Councilmember Judith Davis then began to discuss the outcomes of previous meetings with Greenbelt West citizens that had already taken place.
“What came out of some of the discussion is that they need a community center,” she said. “That might be something that you could get a bond for.”
The conversation continued to surround the open lot until it returned to ask for a general bond request from the state.
“For our legislative program and our request, I think we should ask for some funding,” said Jordan. “I think that we can probably find a way to craft it so that it is kind of general so that we can do a number of different projects or a big project, depending on what the residents say.”
Byrd then read aloud the new order of legislative items that the council generally agreed upon, aside from remaining reservations about the ordering of the council’s oppositions versus their requests.
“I just think that in general, you should ask for what you want first, and I think our delegation is well-aware of the projects that we are opposing,” Jordan said.
Despite Jordan’s comments, Byrd, as well as other council members, insisted that their oppositions are more important than their requests.
“They all may know that we’re opposed to those things, but those are also things that the state can affect, but they have not affected.
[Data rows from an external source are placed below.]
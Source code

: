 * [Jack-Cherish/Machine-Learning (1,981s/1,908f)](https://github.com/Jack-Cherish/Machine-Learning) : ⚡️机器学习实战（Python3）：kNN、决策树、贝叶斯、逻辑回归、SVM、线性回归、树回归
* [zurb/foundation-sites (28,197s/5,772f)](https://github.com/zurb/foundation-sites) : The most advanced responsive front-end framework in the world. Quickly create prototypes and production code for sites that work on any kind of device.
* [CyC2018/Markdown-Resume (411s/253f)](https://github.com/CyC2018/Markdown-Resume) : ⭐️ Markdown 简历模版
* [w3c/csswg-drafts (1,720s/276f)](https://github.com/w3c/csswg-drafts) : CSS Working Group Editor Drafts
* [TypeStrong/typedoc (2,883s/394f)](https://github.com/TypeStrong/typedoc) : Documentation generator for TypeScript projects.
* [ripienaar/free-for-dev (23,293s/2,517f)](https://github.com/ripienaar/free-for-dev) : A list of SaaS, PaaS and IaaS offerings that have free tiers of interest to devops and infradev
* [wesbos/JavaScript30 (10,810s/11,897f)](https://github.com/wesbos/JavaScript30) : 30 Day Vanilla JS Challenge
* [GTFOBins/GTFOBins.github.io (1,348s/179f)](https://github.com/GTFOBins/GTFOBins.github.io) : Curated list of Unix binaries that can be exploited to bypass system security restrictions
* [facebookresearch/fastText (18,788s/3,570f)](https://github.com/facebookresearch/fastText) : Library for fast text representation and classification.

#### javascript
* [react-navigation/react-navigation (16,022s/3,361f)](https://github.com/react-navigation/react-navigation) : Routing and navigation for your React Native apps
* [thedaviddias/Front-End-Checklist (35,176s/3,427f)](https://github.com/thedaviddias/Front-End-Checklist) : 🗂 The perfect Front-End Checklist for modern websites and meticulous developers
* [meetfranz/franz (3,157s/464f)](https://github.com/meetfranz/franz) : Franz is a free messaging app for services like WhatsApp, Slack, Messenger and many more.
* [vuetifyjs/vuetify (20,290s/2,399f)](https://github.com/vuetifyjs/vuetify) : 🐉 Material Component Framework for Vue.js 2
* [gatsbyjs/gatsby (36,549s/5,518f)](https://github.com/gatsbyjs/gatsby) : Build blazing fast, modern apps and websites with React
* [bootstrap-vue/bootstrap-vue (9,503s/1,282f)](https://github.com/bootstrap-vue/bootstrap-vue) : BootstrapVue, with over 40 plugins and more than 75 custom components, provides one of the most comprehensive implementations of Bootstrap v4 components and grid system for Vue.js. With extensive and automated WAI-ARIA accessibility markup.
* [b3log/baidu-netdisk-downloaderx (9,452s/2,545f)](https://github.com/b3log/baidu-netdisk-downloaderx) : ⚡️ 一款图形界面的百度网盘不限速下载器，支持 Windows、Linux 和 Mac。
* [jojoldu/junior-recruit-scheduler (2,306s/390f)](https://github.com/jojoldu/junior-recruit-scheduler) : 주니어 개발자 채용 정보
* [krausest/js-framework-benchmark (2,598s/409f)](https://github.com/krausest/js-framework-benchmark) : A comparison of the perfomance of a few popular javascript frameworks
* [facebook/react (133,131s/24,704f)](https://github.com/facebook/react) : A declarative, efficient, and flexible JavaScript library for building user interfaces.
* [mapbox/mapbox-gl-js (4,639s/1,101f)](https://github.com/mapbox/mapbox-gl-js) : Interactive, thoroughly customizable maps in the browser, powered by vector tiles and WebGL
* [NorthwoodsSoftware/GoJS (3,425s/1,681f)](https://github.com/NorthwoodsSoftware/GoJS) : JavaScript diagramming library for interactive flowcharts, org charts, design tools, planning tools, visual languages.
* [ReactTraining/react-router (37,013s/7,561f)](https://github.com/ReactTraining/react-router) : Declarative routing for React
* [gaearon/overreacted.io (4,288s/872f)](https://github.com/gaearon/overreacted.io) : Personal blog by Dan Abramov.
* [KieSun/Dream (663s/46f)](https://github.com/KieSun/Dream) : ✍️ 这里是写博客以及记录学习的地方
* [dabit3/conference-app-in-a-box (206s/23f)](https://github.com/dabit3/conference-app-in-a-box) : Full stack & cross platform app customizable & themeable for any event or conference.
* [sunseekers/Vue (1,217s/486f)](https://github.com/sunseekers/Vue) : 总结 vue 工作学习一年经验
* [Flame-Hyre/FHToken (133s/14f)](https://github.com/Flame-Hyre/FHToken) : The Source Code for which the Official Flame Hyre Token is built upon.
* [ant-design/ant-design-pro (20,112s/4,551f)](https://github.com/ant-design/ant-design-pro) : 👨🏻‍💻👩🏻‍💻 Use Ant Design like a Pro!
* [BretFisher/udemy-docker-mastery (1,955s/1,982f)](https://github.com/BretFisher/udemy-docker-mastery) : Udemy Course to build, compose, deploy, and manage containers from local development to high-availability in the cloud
So, they need a hell of a lot of pushing on these issues,” Roberts said.
Council members continued to give further input with Davis suggesting ordering items by oppositions and requests, while Councilmember Leta Mach expressed support for Jordan’s original suggestion.
After further discussion, Byrd and the council concluded the items would be numbered and listed with their opposition to the BEP facility going first, as the delegation is thus far unaware of their opposition, before listing their requests and their remaining disagreements. The council agreed upon the legislative amendments, and reordering was approved unanimously.
The council will present their newly agreed-upon legislation to the city’s state and county representatives on Dec. 18 at the Greenbelt Crowne Plaza.